/fernflower

Unofficial mirror of FernFlower Java decompiler (All pulls should be submitted upstream)

Primary LanguageJava

Task for JetBrains Internship 2024 - Configuration modes for Java decompiler

Change FernFlower in such a way that it doesn't generate the redundant constructor and accessors for record classes. Bonus Task: hide this functionality behind an option that can be passed through the CLI (check IFernflowerPreferences).

Changes made

  • ClassWriter.java - isSyntheticRecordMethod: added check for synthetic constructor/getter, which is done through 2 new methods using the name, description, and code of the method
  • IFernflowerPreferences.java - added a new option to remove synthetic constructors/getters: REMOVE_RECORD_REDUNDANT
  • record decompiled tests - modified the expected output of the record decompiled tests to remove the synthetic constructors/getters
  • SingleClassesTest.java - added TestRecordComplexConstructorGetter (which checks that non-synthetic constructors/getters are not removed), and testRecordSimpleRedundant (which checks the use of the REMOVE_RECORD_REDUNDANT option)
    • also added the .java, .class and .dec files for the first test
    • and the .java, .class and .dec files for the second test
      • I've done this manually (write class, compile it, decompile it, compare it with expected output), is there any way to build tests easily?

About Fernflower

Fernflower is the first actually working analytical decompiler for Java and probably for a high-level programming language in general. Naturally, it is still under development, please send your bug reports and improvement suggestions to the issue tracker.

Licence

Fernflower is licensed under the Apache Licence Version 2.0.

Running from command line

java -jar fernflower.jar [-<option>=<value>]* [<source>]+ <destination>

* means 0 or more times
+ means 1 or more times

<source>: file or directory with files to be decompiled. Directories are recursively scanned. Allowed file extensions are class, zip, and jar. Sources prefixed with -e= means "library" files that won't be decompiled, but taken into account when analyzing relationships between classes or methods.
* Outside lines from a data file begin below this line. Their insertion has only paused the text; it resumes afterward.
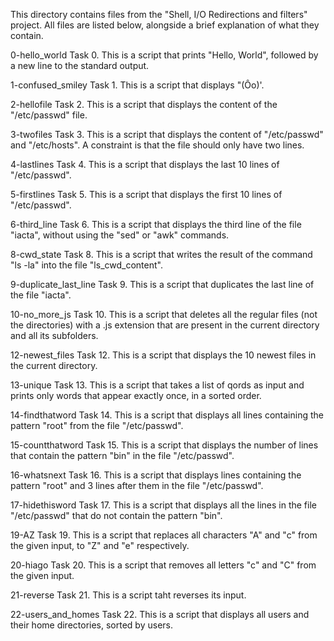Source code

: This directory contains files from the "Shell, I/O Redirections and filters" project.
All files are listed below, alongside a brief explanation of what they contain.

0-hello_world
Task 0. This is a script that prints "Hello, World", followed by a new line to the standard output.

1-confused_smiley
Task 1. This is a script that displays "(Ôo)'.

2-hellofile
Task 2. This is a script that displays the content of the "/etc/passwd" file.

3-twofiles
Task 3. This is a script that displays the content of "/etc/passwd" and "/etc/hosts". A constraint is that the file should only have two lines.

4-lastlines
Task 4. This is a script that displays the last 10 lines of "/etc/passwd".

5-firstlines
Task 5. This is a script that displays the first 10 lines of "/etc/passwd".

6-third_line
Task 6. This is a script that displays the third line of the file "iacta", without using the "sed" or "awk" commands.

8-cwd_state
Task 8. This is a script that writes the result of the command "ls -la" into the file "ls_cwd_content".

9-duplicate_last_line
Task 9. This is a script that duplicates the last line of the file "iacta".

10-no_more_js
Task 10. This is a script that deletes all the regular files (not the directories) with a .js extension that are present in the current directory and all its subfolders.

12-newest_files
Task 12. This is a script that displays the 10 newest files in the current directory.

13-unique
Task 13. This is a script that takes a list of qords as input and prints only words that appear exactly once, in a sorted order.

14-findthatword
Task 14. This is a script that displays all lines containing the pattern "root" from the file "/etc/passwd".

15-countthatword
Task 15. This is a script that displays the number of lines that contain the pattern "bin" in the file "/etc/passwd".

16-whatsnext
Task 16. This is a script that displays lines containing the pattern "root" and 3 lines after them in the file "/etc/passwd".

17-hidethisword
Task 17. This is a script that displays all the lines in the file "/etc/passwd" that do not contain the pattern "bin".

19-AZ
Task 19. This is a script that replaces all characters "A" and "c" from the given input, to "Z" and "e" respectively.

20-hiago
Task 20. This is a script that removes all letters "c" and "C" from the given input.

21-reverse
Task 21. This is a script taht reverses its input.

22-users_and_homes
Task 22. This is a script that displays all users and their home directories, sorted by users.
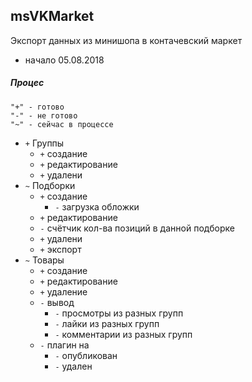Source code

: ## msVKMarket

Экспорт данных из минишопа в контачевский маркет

 - начало 05.08.2018

##### Процес
    "+" - готово    
    "-" - не готово
    "~" - сейчас в процессе
 - `+` Группы
    - `+` cоздание
    - `+` редактирование
    - `+` удалени
 - `~` Подборки
    - `+` создание
        - `-` загрузка обложки
    - `+` редактирование
    - `-` счётчик кол-ва позиций в данной подборке
    - `+` удалени
    - `+` экспорт 
 - `~` Товары
    - `+` создание 
    - `+` редактирование 
    - `+` удаление
    - `-` вывод
        - `-` просмотры из разных групп
        - `-` лайки из разных групп
        - `-` комментарии из разных групп
    - `-` плагин на
        - `-` опубликован
        - `-` удален

 
    
 
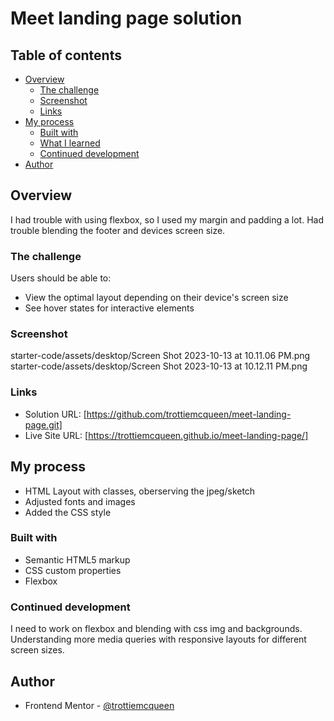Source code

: # Meet landing page solution


## Table of contents

- [Overview](#overview)
  - [The challenge](#the-challenge)
  - [Screenshot](#screenshot)
  - [Links](#links)
- [My process](#my-process)
  - [Built with](#built-with)
  - [What I learned](#what-i-learned)
  - [Continued development](#continued-development)
- [Author](#author)



## Overview
  I had trouble with using flexbox, so I used my margin and padding a lot. Had trouble blending the footer and devices screen
  size. 
### The challenge

Users should be able to:

- View the optimal layout depending on their device's screen size
- See hover states for interactive elements

### Screenshot


starter-code/assets/desktop/Screen Shot 2023-10-13 at 10.11.06 PM.png
starter-code/assets/desktop/Screen Shot 2023-10-13 at 10.12.11 PM.png

### Links

- Solution URL: [https://github.com/trottiemcqueen/meet-landing-page.git]
- Live Site URL: [https://trottiemcqueen.github.io/meet-landing-page/]

## My process
- HTML Layout with classes, oberserving the jpeg/sketch
- Adjusted fonts and images
- Added the CSS style
### Built with

- Semantic HTML5 markup
- CSS custom properties
- Flexbox


### Continued development

I need to work on flexbox and blending with css img and backgrounds. Understanding more media queries with responsive layouts for different screen sizes.


## Author


- Frontend Mentor - [@trottiemcqueen](https://www.frontendmentor.io/profile/trottiemcqueen)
Especially renaming of identifiers (s. option 'ren') can benefit from information about external classes.

<destination>: destination directory

<option>, <value>: a command-line option with the corresponding value (see "Command-line options" below).

Examples:

java -jar fernflower.jar -hes=0 -hdc=0 c:\Temp\binary\ -e=c:\Java\rt.jar c:\Temp\source\

java -jar fernflower.jar -dgs=1 c:\Temp\binary\library.jar c:\Temp\binary\Boot.class c:\Temp\source\

Command-line options

With the exception of mpm and urc the value of 1 means the option is activated, 0 - deactivated. Default value, if any, is given between parentheses.

Typically, the following options will be changed by user, if any: hes, hdc, dgs, mpm, ren, urc The rest of options can be left as they are: they are aimed at professional reverse engineers.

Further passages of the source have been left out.